DIRECTIONS FOR THIS TASK:
From the first line of the data through the line containing "[Full Hamiltonian Cycle (729 steps)]", transcribe each line exactly. Pictures do not belong in the copy.

════════════════

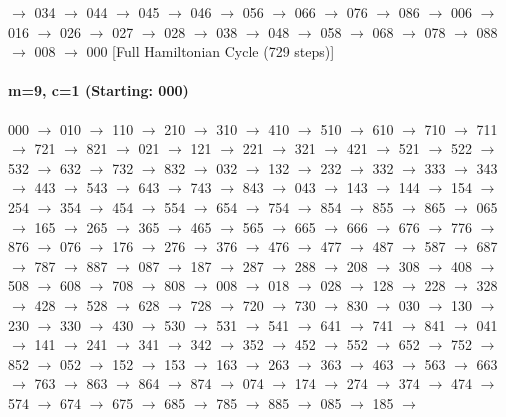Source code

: $\rightarrow$ 034 $\rightarrow$ 044 $\rightarrow$ 045 $\rightarrow$ 046 $\rightarrow$ 056 $\rightarrow$ 066 $\rightarrow$ 076 $\rightarrow$ 086 $\rightarrow$ 006 $\rightarrow$ 016 $\rightarrow$ 026 $\rightarrow$ 027 $\rightarrow$ 028 $\rightarrow$ 038 $\rightarrow$ 048 $\rightarrow$ 058 $\rightarrow$ 068 $\rightarrow$ 078 $\rightarrow$ 088 $\rightarrow$ 008 $\rightarrow$ 000 
[Full Hamiltonian Cycle (729 steps)]


\paragraph{ m=9, c=1 (Starting: 000)}



000 $\rightarrow$ 010 $\rightarrow$ 110 $\rightarrow$ 210 $\rightarrow$ 310 $\rightarrow$ 410 $\rightarrow$ 510 $\rightarrow$ 610 $\rightarrow$ 710 $\rightarrow$ 711 $\rightarrow$ 721 $\rightarrow$ 821 $\rightarrow$ 021 $\rightarrow$ 121 $\rightarrow$ 221 $\rightarrow$ 321 $\rightarrow$ 421 $\rightarrow$ 521 $\rightarrow$ 522 $\rightarrow$ 532 $\rightarrow$ 632 $\rightarrow$ 732 $\rightarrow$ 832 $\rightarrow$ 032 $\rightarrow$ 132 $\rightarrow$ 232 $\rightarrow$ 332 $\rightarrow$ 333 $\rightarrow$ 343 $\rightarrow$ 443 $\rightarrow$ 543 $\rightarrow$ 643 $\rightarrow$ 743 $\rightarrow$ 843 $\rightarrow$ 043 $\rightarrow$ 143 $\rightarrow$ 144 $\rightarrow$ 154 $\rightarrow$ 254 $\rightarrow$ 354 $\rightarrow$ 454 $\rightarrow$ 554 $\rightarrow$ 654 $\rightarrow$ 754 $\rightarrow$ 854 $\rightarrow$ 855 $\rightarrow$ 865 $\rightarrow$ 065 $\rightarrow$ 165 $\rightarrow$ 265 $\rightarrow$ 365 $\rightarrow$ 465 $\rightarrow$ 565 $\rightarrow$ 665 $\rightarrow$ 666 $\rightarrow$ 676 $\rightarrow$ 776 $\rightarrow$ 876 $\rightarrow$ 076 $\rightarrow$ 176 $\rightarrow$ 276 $\rightarrow$ 376 $\rightarrow$ 476 $\rightarrow$ 477 $\rightarrow$ 487 $\rightarrow$ 587 $\rightarrow$ 687 $\rightarrow$ 787 $\rightarrow$ 887 $\rightarrow$ 087 $\rightarrow$ 187 $\rightarrow$ 287 $\rightarrow$ 288 $\rightarrow$ 208 $\rightarrow$ 308 $\rightarrow$ 408 $\rightarrow$ 508 $\rightarrow$ 608 $\rightarrow$ 708 $\rightarrow$ 808 $\rightarrow$ 008 $\rightarrow$ 018 $\rightarrow$ 028 $\rightarrow$ 128 $\rightarrow$ 228 $\rightarrow$ 328 $\rightarrow$ 428 $\rightarrow$ 528 $\rightarrow$ 628 $\rightarrow$ 728 $\rightarrow$ 720 $\rightarrow$ 730 $\rightarrow$ 830 $\rightarrow$ 030 $\rightarrow$ 130 $\rightarrow$ 230 $\rightarrow$ 330 $\rightarrow$ 430 $\rightarrow$ 530 $\rightarrow$ 531 $\rightarrow$ 541 $\rightarrow$ 641 $\rightarrow$ 741 $\rightarrow$ 841 $\rightarrow$ 041 $\rightarrow$ 141 $\rightarrow$ 241 $\rightarrow$ 341 $\rightarrow$ 342 $\rightarrow$ 352 $\rightarrow$ 452 $\rightarrow$ 552 $\rightarrow$ 652 $\rightarrow$ 752 $\rightarrow$ 852 $\rightarrow$ 052 $\rightarrow$ 152 $\rightarrow$ 153 $\rightarrow$ 163 $\rightarrow$ 263 $\rightarrow$ 363 $\rightarrow$ 463 $\rightarrow$ 563 $\rightarrow$ 663 $\rightarrow$ 763 $\rightarrow$ 863 $\rightarrow$ 864 $\rightarrow$ 874 $\rightarrow$ 074 $\rightarrow$ 174 $\rightarrow$ 274 $\rightarrow$ 374 $\rightarrow$ 474 $\rightarrow$ 574 $\rightarrow$ 674 $\rightarrow$ 675 $\rightarrow$ 685 $\rightarrow$ 785 $\rightarrow$ 885 $\rightarrow$ 085 $\rightarrow$ 185 $\rightarrow$ 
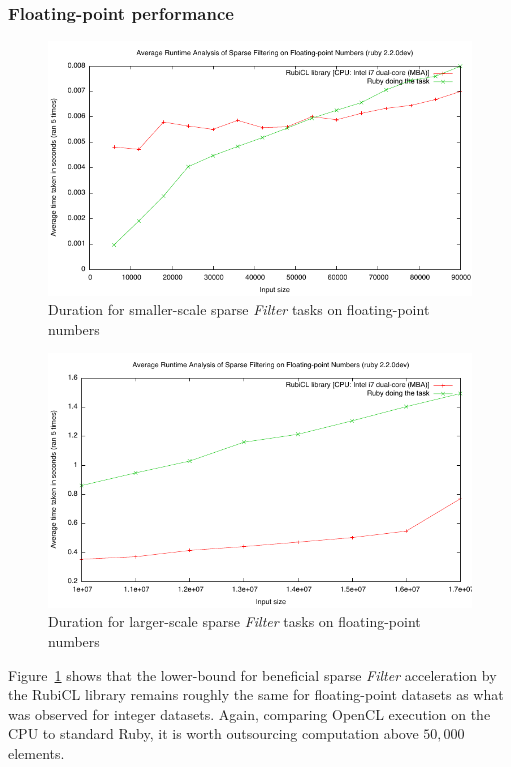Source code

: \subsubsection{Floating-point performance}
\begin{figure}
  \includegraphics[width=\textwidth]{./graphing/dsparsesmall.pdf}
  \caption{Duration for smaller-scale sparse \emph{Filter} tasks on floating-point numbers}
  \label{fig:dsdf_task_smallrun}
\end{figure}

\begin{figure}
  \includegraphics[width=\textwidth]{./graphing/dsfilterlots.pdf}
  \caption{Duration for larger-scale sparse \emph{Filter} tasks on floating-point numbers}
  \label{fig:dsdf_task_bigrun}
\end{figure}

Figure~\ref{fig:dsdf_task_smallrun} shows that the lower-bound for beneficial sparse \emph{Filter} acceleration by the RubiCL library remains roughly the same for floating-point datasets as what was observed for integer datasets. Again, comparing \ac{OpenCL} execution on the \ac{CPU} to standard Ruby, it is worth outsourcing computation above $50,000$ elements.

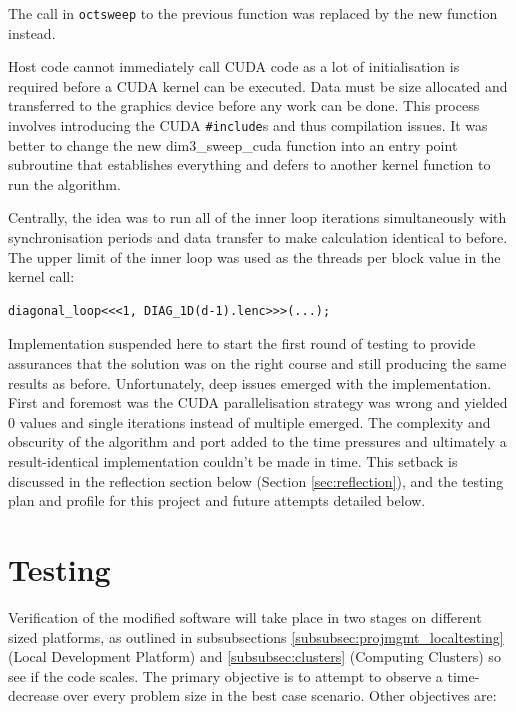 \documentclass[conference]{IEEEtran}
\begin{document}
The call in \texttt{octsweep} to the previous function was replaced by the new function instead.

Host code cannot immediately call CUDA code as a lot of initialisation is required before a CUDA kernel can be executed. Data must be size allocated and transferred to the graphics device before any work can be done. This process involves introducing the CUDA \texttt{\#include}s and thus compilation issues. It was better to change the new dim3\_sweep\_cuda function into an entry point subroutine that establishes everything and defers to another kernel function to run the algorithm.

Centrally, the idea was to run all of the inner loop iterations simultaneously with synchronisation periods and data transfer to make calculation identical to before. The upper limit of the inner loop was used as the threads per block value in the kernel call:

\begin{lstlisting}[breaklines]
diagonal_loop<<<1, DIAG_1D(d-1).lenc>>>(...);
\end{lstlisting}

Implementation suspended here to start the first round of testing to provide assurances that the solution was on the right course and still producing the same results as before. Unfortunately, deep issues emerged with the implementation. First and foremost was the CUDA parallelisation strategy was wrong and yielded 0 values and single iterations instead of multiple emerged. The complexity and obscurity of the algorithm and port added to the time pressures and ultimately a result-identical implementation couldn't be made in time. This setback is discussed in the reflection section below (Section \ref{sec:reflection}), and the testing plan and profile for this project and future attempts detailed below.



\section{Testing}
\label{sec:testing}

Verification of the modified software will take place in two stages on different sized platforms, as outlined in subsubsections \ref{subsubsec:projmgmt_localtesting} (Local Development Platform) and \ref{subsubsec:clusters} (Computing Clusters) so see if the code scales. The primary objective is to attempt to observe a time-decrease over every problem size in the best case scenario. Other objectives are:
\end{document}
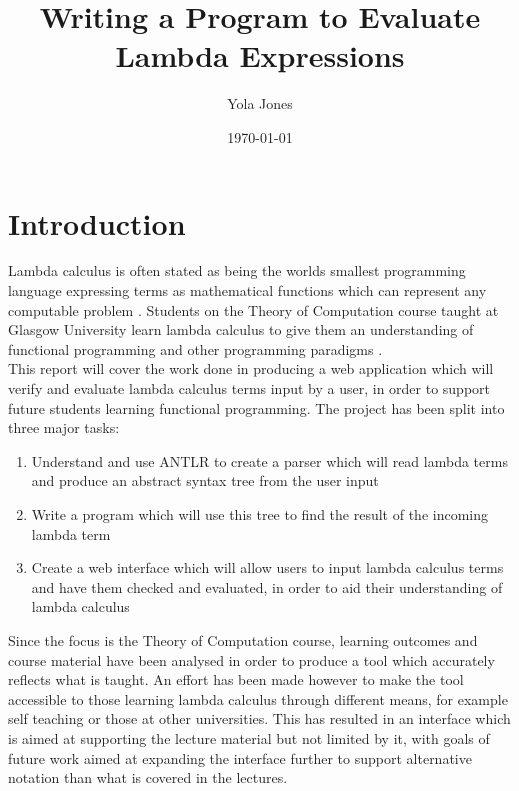 \documentclass[a4paper,11pt]{report}
\begin{document}
\title{Writing a Program to Evaluate Lambda Expressions}
\author{Yola Jones}
\date{\today}
\maketitle

%
%
\renewcommand{\cleardoublepage}{}
\renewcommand{\clearpage}{}
\chapter{Introduction}
Lambda calculus is often stated as being the worlds smallest programming language \cite{Michaelson2011} expressing terms as mathematical functions which can represent any computable problem \cite{Selinger2013}. Students on the Theory of Computation course taught at Glasgow University learn lambda calculus to give them an understanding of functional programming and other programming paradigms \cite{CourseSpecification}.\\

This report will cover the work done in producing a web application which will verify and evaluate lambda calculus terms input by a user, in order to support future students learning functional programming. The project has been split into three major tasks:

\begin{enumerate}
	\item Understand and use ANTLR to create a parser which will read lambda terms and produce an abstract syntax tree from the user input
	\item Write a program which will use this tree to find the result of the incoming lambda term
	\item Create a web interface which will allow users to input lambda calculus terms and have them checked and evaluated, in order to aid their understanding of lambda calculus
\end{enumerate}

Since the focus is the Theory of Computation course, learning outcomes and course material have been analysed in order to produce a tool which accurately reflects what is taught. An effort has been made however to make the tool accessible to those learning lambda calculus through different means, for example self teaching or those at other universities. This has resulted in an interface which is aimed at supporting the lecture material but not limited by it, with goals of future work aimed at expanding the interface further to support alternative notation than what is covered in the lectures.\\
\end{document}
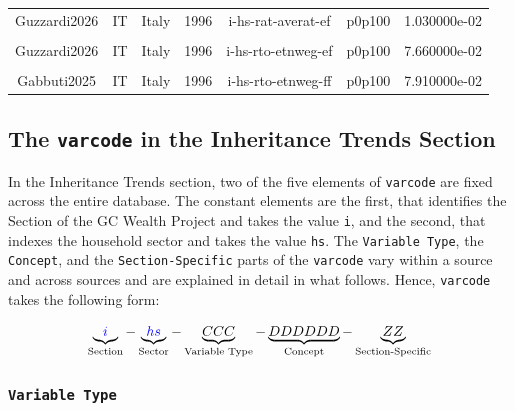 \documentclass[
]{article}
\begin{document}
\begin{table}
{\begin{tabular}[t]{ccccccc}
Guzzardi2026 & IT & Italy & 1996 & i-hs-rat-averat-ef & p0p100 & 1.030000e-02\\
\cellcolor{gray!10}{Acciari2021} & \cellcolor{gray!10}{IT} & \cellcolor{gray!10}{Italy} & \cellcolor{gray!10}{1996} & \cellcolor{gray!10}{i-hs-rto-etnwea-ff} & \cellcolor{gray!10}{p0p100} & \cellcolor{gray!10}{6.890000e-02}\\
Guzzardi2026 & IT & Italy & 1996 & i-hs-rto-etnweg-ef & p0p100 & 7.660000e-02\\
\cellcolor{gray!10}{Acciari2021} & \cellcolor{gray!10}{IT} & \cellcolor{gray!10}{Italy} & \cellcolor{gray!10}{1996} & \cellcolor{gray!10}{i-hs-rto-etnweg-ff} & \cellcolor{gray!10}{p0p100} & \cellcolor{gray!10}{8.590000e-02}\\
\addlinespace
Gabbuti2025 & IT & Italy & 1996 & i-hs-rto-etnweg-ff & p0p100 & 7.910000e-02\\
\bottomrule
\end{tabular}}
\end{table}

\subsection{\texorpdfstring{The \texttt{varcode} in the Inheritance
Trends
Section}{The varcode in the Inheritance Trends Section}}\label{subsec:inhe_varcode}

In the Inheritance Trends section, two of the five elements of
\texttt{varcode} are fixed across the entire database. The constant
elements are the first, that identifies the Section of the GC Wealth
Project and takes the value \texttt{i}, and the second, that indexes the
household sector and takes the value \texttt{hs}. The
\texttt{Variable\ Type}, the \texttt{Concept}, and the
\texttt{Section-Specific} parts of the \texttt{varcode} vary within a
source and across sources and are explained in detail in what follows.
Hence, \texttt{varcode} takes the following form:

\begin{equation}
\notag \underbrace{\textcolor{blue}{i}}_{\text{Section}} - \underbrace{\textcolor{blue}{hs}}_{\text{Sector}} - \underbrace{CCC}_{\text{Variable Type}} -     \underbrace{DDDDDD }_{\text{Concept}} - \underbrace{ZZ}_{\text{Section-Specific}}
\end{equation}

\clearpage

\subsubsection{\texorpdfstring{\texttt{Variable\ Type}}{Variable Type}}\label{variable-type}
\end{document}
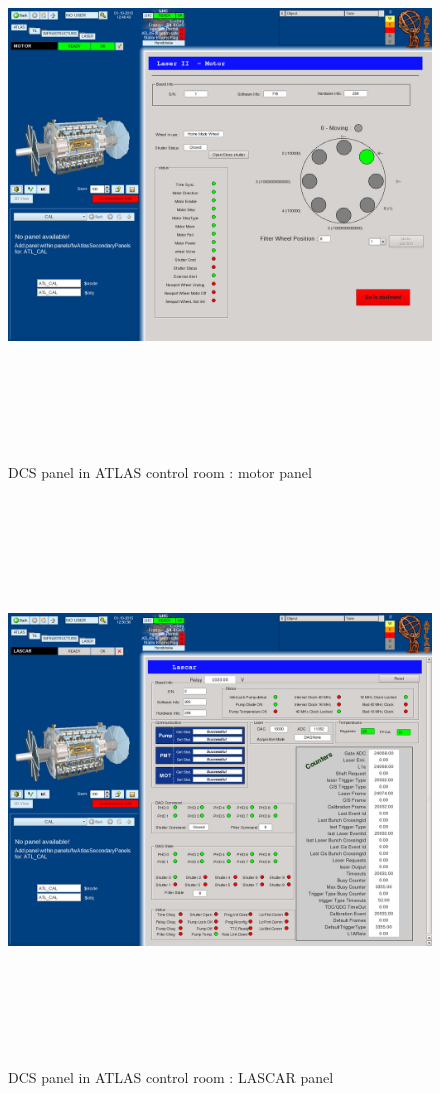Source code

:\begin{appendices}
\begin{figure}[htbp]
\centering
\includegraphics[width=14cm,height=15cm]{figures/dcs_cr_motor.png}
\caption{DCS panel in ATLAS control room : motor panel}\label{fig:dcs_cr_d}
\end{figure}

\begin{figure}[htbp]
\centering
\includegraphics[width=14cm,height=15cm]{figures/dcs_cr_lascar.png}
\caption{DCS panel in ATLAS control room : LASCAR panel}\label{fig:dcs_cr_e}
\end{figure}

\newpage
\end{appendices}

════════════════

ANSWER TO THIS PROBLEM:
Source code

: $\rightarrow$ 034 $\rightarrow$ 044 $\rightarrow$ 045 $\rightarrow$ 046 $\rightarrow$ 056 $\rightarrow$ 066 $\rightarrow$ 076 $\rightarrow$ 086 $\rightarrow$ 006 $\rightarrow$ 016 $\rightarrow$ 026 $\rightarrow$ 027 $\rightarrow$ 028 $\rightarrow$ 038 $\rightarrow$ 048 $\rightarrow$ 058 $\rightarrow$ 068 $\rightarrow$ 078 $\rightarrow$ 088 $\rightarrow$ 008 $\rightarrow$ 000 
[Full Hamiltonian Cycle (729 steps)]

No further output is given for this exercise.